En la esquina de la Rue de la Fédération y el Quai Branly se apostan los trileros a primera hora de la mañana. Para calentar el ambiente, hacen el juego entre ellos. Siempre resulta un poco burdo. Se supone que quienes se acercan a la Torre Eiffel va tan cortos de reflejos como para caer en la trampa de los cubiletes.
No importa que ellos vistan igual: las mismas deportivas, los mismos pantalones o que ella, la de la panoja, la suelte como si fuera un clínex.
El caso es que siempre pica alguien. La hipnosis de la bolita no tiene fin. Sea del tamaño que sea. Siempre hay un momento en el que vamos confiados a la Torre Eiffel o a la Cibleles.
Y entonces dices: -Quita; que ya sé yo.
«Estoy convencido de que por haberme acostumbrado desde niño a marchar por el buen camino y a no poner engaños ni falacias en mis juegos infantiles (menester es advertir que los de la niñez no son tales juegos, menester es juzgarlos en las criaturas como sus acciones más serias), no hay pasatiempo, por ligero que sea, al cual deje yo de aportar por natural propensión, instintivamente, una tenaz oposición al engaño. En los juegos de baraja mi lealtad es idéntica, trátese de cuartos o de doblones; lo mismo cuando me es indiferente ganar o perder, cuando juego con mi mujer y mi hija, que cuando me las he con un extraño. Mis propios ojos bastan para que me mantenga digno. No hay quien pueda vigilarme tan de cerca, ni nadie a quien yo respete más».
Los Ensayos
Montaigne
J. vino desde el sur de Inglaterra para casar a un sobrino. En el almuerzo, nos sentaron a la misma mesa. Atiende un puñado de parroquias cercanas a Devon aunque nunca se acerca a los acantilados. Es más de huerta que de paisaje largo. Dice que es un hortelano con iglesia. Le pregunté por los inconformistas y me contó algo acerca del estado actual de las capillas y la facilidad con la que se desgajan pequeños grupos de otros que a su vez provienen de iglesias que se habían apartado de la anglicana. Al parecer, cualquier matiz hace que la trama se extienda. No hay curas, no hay una interpretación unívoca de la Palabra y todo puede fluir hacia un lado u otro. Su relato me pareció el de un mundo de “minicismas” en movimiento lento y perpetuo.
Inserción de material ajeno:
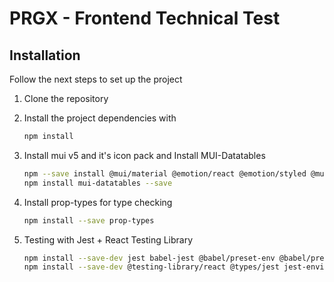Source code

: # PRGX - Frontend Technical Test

## Installation

Follow the next steps to set up the project

1. Clone the repository

2. Install the project dependencies with
   ```sh
   npm install
   ```
3. Install mui v5 and it's icon pack and Install MUI-Datatables

   ```sh
   npm --save install @mui/material @emotion/react @emotion/styled @mui/icons-material
   npm install mui-datatables --save

   ```

4. Install prop-types for type checking

   ```sh
   npm install --save prop-types
   ```

5. Testing with Jest + React Testing Library

   ```sh
   npm install --save-dev jest babel-jest @babel/preset-env @babel/preset-react
   npm install --save-dev @testing-library/react @types/jest jest-environment-jsdom
   ```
Yo había comprado en junio el libro de Martin Parr, sobre todo porque en la página 93 aparece una de sus mejores fotos, tomada cuando su acidez no era extrema y observaba el mundo con algo de condescendencia. En el libro, Las comunidades y las capillas están tratadas, a partes iguales, con respeto e ironía. Se nota en las imágenes el tiempo dedicado. Él y su esposa pasaron muchos meses en la comunidad de Crimsworth Dean, hasta el punto de que Susie Parr llegó a dar clases de catequesis aun no siendo creyente.
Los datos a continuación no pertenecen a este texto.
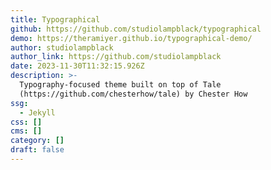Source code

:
 ```yaml
---
title: Typographical
github: https://github.com/studiolampblack/typographical
demo: https://theramiyer.github.io/typographical-demo/
author: studiolampblack
author_link: https://github.com/studiolampblack
date: 2023-11-30T11:32:15.926Z
description: >-
  Typography-focused theme built on top of Tale
  (https://github.com/chesterhow/tale) by Chester How
ssg:
  - Jekyll
css: []
cms: []
category: []
draft: false
---
```

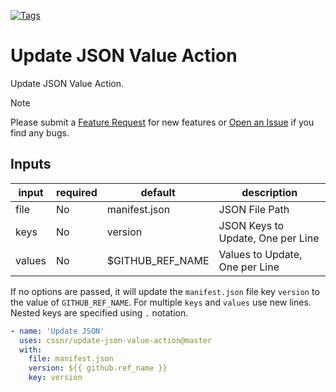 [![Tags](https://github.com/cssnr/update-json-value-action/actions/workflows/tags.yaml/badge.svg)](https://github.com/cssnr/update-json-value-action/actions/workflows/tags.yaml)

# Update JSON Value Action

Update JSON Value Action.

> [!NOTE]  
> Please submit a
> [Feature Request](https://github.com/cssnr/update-json-value-action/discussions/categories/feature-requests)
> for new features or [Open an Issue](https://github.com/cssnr/update-json-value-action/issues) if you find any bugs.

## Inputs

| input  | required | default          | description                       |
|--------|----------|------------------|-----------------------------------|
| file   | No       | manifest.json    | JSON File Path                    |
| keys   | No       | version          | JSON Keys to Update, One per Line |
| values | No       | $GITHUB_REF_NAME | Values to Update, One per Line    |

If no options are passed, it will update the `manifest.json` file key `version` to the value of `GITHUB_REF_NAME`.
For multiple `keys` and `values` use new lines. Nested keys are specified using `.` notation.

```yaml
- name: 'Update JSON'
  uses: cssnr/update-json-value-action@master
  with:
    file: manifest.json
    version: ${{ github.ref_name }}
    key: version
```
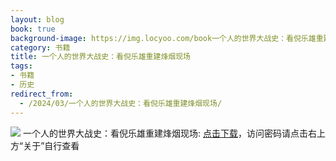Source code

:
 ```yaml
---
layout: blog
book: true
background-image: https://img.locyoo.com/book一个人的世界大战史：看倪乐雄重建烽烟现场.jpg
category: 书籍
title: 一个人的世界大战史：看倪乐雄重建烽烟现场
tags:
- 书籍
- 历史
redirect_from:
  - /2024/03/一个人的世界大战史：看倪乐雄重建烽烟现场/
---
```

![](https://img.locyoo.com/book一个人的世界大战史：看倪乐雄重建烽烟现场.jpg)
一个人的世界大战史：看倪乐雄重建烽烟现场: <a name = "ref1" href="https://url18.ctfile.com/f/50983618-1040463862-8569fa?p=3619">点击下载</a>，访问密码请点击右上方“关于”自行查看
Ella es quien se encarga de los textos del libro y hay un párrafo sincero y revelador acerca de las implicaciones de la fotografía:
“Aunque no nos percatamos de ello en ese momento, Stanley Greenwood se tomó nuestro interés por la comunidad y la capilla como un indicio de que podríamos ser nosotros quienes nos ocupáramos de la capilla en el futuro. Esto, en parte, era culpa nuestra, porque nos habían implicado precisamente en lo que intentábamos documentar. Stanley pareció percatarse de su error cuando vio la exposición de las fotografías de Martin en el centro de información turística de Hedben Bridge. Frustradas sus esperanzas, expresó su decepción con cierta amargura”.